● **Problem details**
Nothing may be changed. Give the entries below again exactly.

Start of Block

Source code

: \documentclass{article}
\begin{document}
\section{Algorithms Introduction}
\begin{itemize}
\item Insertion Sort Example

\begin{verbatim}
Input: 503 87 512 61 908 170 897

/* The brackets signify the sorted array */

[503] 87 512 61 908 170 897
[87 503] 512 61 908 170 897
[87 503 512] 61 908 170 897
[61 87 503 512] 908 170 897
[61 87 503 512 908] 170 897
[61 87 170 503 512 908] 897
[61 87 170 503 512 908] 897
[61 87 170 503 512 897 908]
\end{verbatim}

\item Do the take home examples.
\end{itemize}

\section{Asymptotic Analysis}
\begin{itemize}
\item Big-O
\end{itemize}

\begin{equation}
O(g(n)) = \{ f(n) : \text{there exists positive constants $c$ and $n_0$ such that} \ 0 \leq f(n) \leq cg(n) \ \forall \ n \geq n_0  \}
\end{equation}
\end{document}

End of Block

● **Answer box**
Source code

: \documentclass{article}
\begin{document}
\section{Algorithms Introduction}
\begin{itemize}
\item Insertion Sort Example

\begin{verbatim}
Input: 503 87 512 61 908 170 897

/* The brackets signify the sorted array */

[503] 87 512 61 908 170 897
[87 503] 512 61 908 170 897
[87 503 512] 61 908 170 897
[61 87 503 512] 908 170 897
[61 87 503 512 908] 170 897
[61 87 170 503 512 908] 897
[61 87 170 503 512 908] 897
[61 87 170 503 512 897 908]
\end{verbatim}

\item Do the take home examples.
\end{itemize}

\section{Asymptotic Analysis}
\begin{itemize}
\item Big-O
\end{itemize}

\begin{equation}
O(g(n)) = \{ f(n) : \text{there exists positive constants $c$ and $n_0$ such that} \ 0 \leq f(n) \leq cg(n) \ \forall \ n \geq n_0  \}
\end{equation}
\end{document}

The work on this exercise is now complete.